People! Let's Communicate

Photo - fighting.jpg

People are lovely, mostly have good intentions and many relationships carry on fairly drama free.  And then there are those other times. 

In the last few weeks, I’ve encountered a lunch table neighbor “not wanting to people”, an unhappy person using technology to poke at others, and friend who neglected to share a change in plans with me that felt unfair.  Along with situations my clients have detailed and a few others I’m leaving out, I’ve had my fair share of “abrasive people situations” recently.  So I find myself testing the mic on this little soapbox today and would like to share some helpful reminders about interacting with others when communication breaks down.

1-     Keep the relationship intact.

People live life from their own perception.  This is one of the first things I learned in coaching school.  Disagreements and miscommunication will arise because everyone sees everything from a different point of view.  When our brains receive new data, it gets filtered through our past experiences; emotions become attached, then the brain tells the mind our unique perception of this information.  Maybe it’s a polar opposite stance or only a fraction different than another, but one thing is for certain, it’s never exactly identical.  There are specific personalities who are quite adept at the skill of arguing their side and winning the argument but in the end, they lose the relationship.  Enter in a Dr.
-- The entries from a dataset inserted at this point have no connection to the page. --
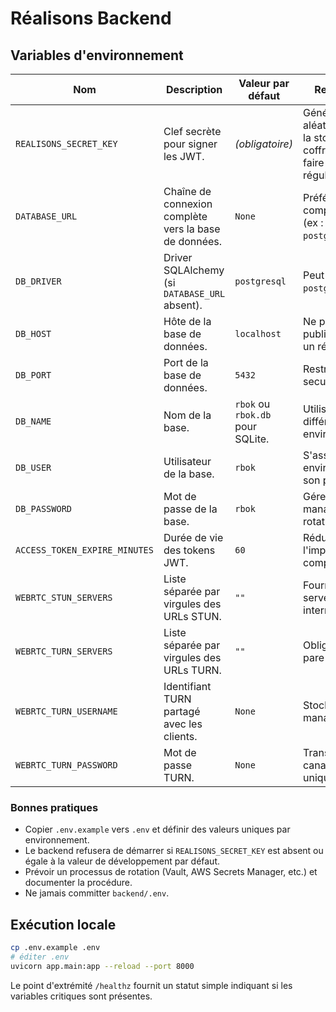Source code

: # Réalisons Backend

## Variables d'environnement

| Nom | Description | Valeur par défaut | Recommandations |
| --- | ----------- | ----------------- | ---------------- |
| `REALISONS_SECRET_KEY` | Clef secrète pour signer les JWT. | *(obligatoire)* | Générer une valeur aléatoire de 32+ octets, la stocker dans un coffre à secrets et la faire tourner régulièrement. |
| `DATABASE_URL` | Chaîne de connexion complète vers la base de données. | `None` | Préférer une URL complète en production (ex : `postgresql+psycopg://`). |
| `DB_DRIVER` | Driver SQLAlchemy (si `DATABASE_URL` absent). | `postgresql` | Peut être `sqlite`, `postgresql`, etc. |
| `DB_HOST` | Hôte de la base de données. | `localhost` | Ne pas exposer publiquement ; utiliser un réseau privé. |
| `DB_PORT` | Port de la base de données. | `5432` | Restreindre via firewall / security groups. |
| `DB_NAME` | Nom de la base. | `rbok` ou `rbok.db` pour SQLite. | Utiliser des noms différents selon les environnements. |
| `DB_USER` | Utilisateur de la base. | `rbok` | S'assurer que chaque environnement possède son propre utilisateur. |
| `DB_PASSWORD` | Mot de passe de la base. | `rbok` | Gérer via un secret manager et activer la rotation régulière. |
| `ACCESS_TOKEN_EXPIRE_MINUTES` | Durée de vie des tokens JWT. | `60` | Réduire pour limiter l'impact d'une compromission. |
| `WEBRTC_STUN_SERVERS` | Liste séparée par virgules des URLs STUN. | `""` | Fournir au moins un serveur public ou interne. |
| `WEBRTC_TURN_SERVERS` | Liste séparée par virgules des URLs TURN. | `""` | Obligatoire derrière des pare-feux restrictifs. |
| `WEBRTC_TURN_USERNAME` | Identifiant TURN partagé avec les clients. | `None` | Stocker dans un secret manager. |
| `WEBRTC_TURN_PASSWORD` | Mot de passe TURN. | `None` | Transmettre via un canal chiffré uniquement. |

### Bonnes pratiques
- Copier `.env.example` vers `.env` et définir des valeurs uniques par environnement.
- Le backend refusera de démarrer si `REALISONS_SECRET_KEY` est absent ou égale à la valeur de développement par défaut.
- Prévoir un processus de rotation (Vault, AWS Secrets Manager, etc.) et documenter la procédure.
- Ne jamais committer `backend/.env`.

## Exécution locale
```bash
cp .env.example .env
# éditer .env
uvicorn app.main:app --reload --port 8000
```

Le point d'extrémité `/healthz` fournit un statut simple indiquant si les variables critiques sont présentes.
Phil’s concept called right-fighting.  Are you more concerned about being right or resolving the relationship?  Try coming into the conversation asking to first understand where the other person is coming from, it will naturally lay down your defenses and possibly reveal some incorrect assumptions on your part.  It could sound like this, “I have observed ________________, can you help me to understand where you are coming from with that?”

2-     When it’s a dicey situation, don’t rely on technology.

Studies show that 55% of communication is non-verbal (body language, eye contact), 38% is vocal (tone, pitch, speed, volume) and 7%, the words used.  Only seven percent are our words!  When we have a history of communication with a person, there is the ability to imagine the non-verbal and vocal elements when reading e-mail or messaging.  But with sarcasm and emojis, or no communication history, there can be enormous gaps between what’s intended and what is received.  The greater the distance between the two invites frustration.  When appropriate, pick up the phone or get face to face to get back on the same page.  Most every time I’ve done this, two beautiful things result.  The original goal moves closer towards completion, rather than stalling in miscommunication land.  And secondly, trust between parties is strengthened because you’ve joined teams to move forward in a common objective, rather than spend time taking a stance against each other defining sides. 


3-     If you don’t have something nice to say, don’t say anything at all.

Your mom and grandma were right!  Words are powerful, they can build up and edify or tear down and deeply wound.  When our emotions get the better of us and we can say things we wish we hadn’t but we can’t take them back.  I’ve seen it documented that it takes anywhere from four to seven encouraging comments to erase a wounding comment.  We speak over 16,000 words a day, what’s the dominant tone you’re contributing to the world?  There is also a difference between a situation being bad versus a person being bad.  Calling someone the latter is a pretty low-blow.  A statement such as, “When you do ______________, it makes me feel ______________”, can help if it’s an issue that truly needs to be addressed.  


4-     If you’re only 2% wrong, you’re still playing a part in the wrong.  Admit it, it helps.

A Therapist friend of mine brought this up recently and the power it has to mend and heal, let’s just say WOW!  There is that old adage, when you point your finger at someone else, there three pointing back at yourself.  Nobody is perfect and when there is a breakdown, more often than not, each party has contributed in some way.  Of course, we don’t like when we’re wrong, our ego gets bruised.  But I’ve also found that people who can admit wrong and say sorry have far greater amounts of integrity, compassion and character than anyone with heaping amounts of ego. 


5-     If you’re in a foul mood, there might be a better time to have the conversation.

Emotions can be crazy and make a mountain out of a molehill.  When a situation arises where you just want to react, it’s good to stop, step away for a moment, regroup and find some rational thoughts.  The part of our brain where emotions reside is also NOT the part of the brain where reason, logic or language resides.  When you take a breather to understand the emotions, words can be found to minimize the divide and effectively work towards a solution, rather than adding fuel to the fire.   

These might seem elementary reminders but our humanness creates gaps between what we know and how effectively we engage that knowledge into action.  Miscommunication is healthy because it teaches us things and provides information for us to navigate relationships.  However if you’re on either end of the spectrum and never have disagreement, you might be a doormat and need help finding your voice.  And if you always have disagreements, it’s worth looking inside to see the root cause and address it head on.  Regardless of where you are, I hope this reminder serves you well today!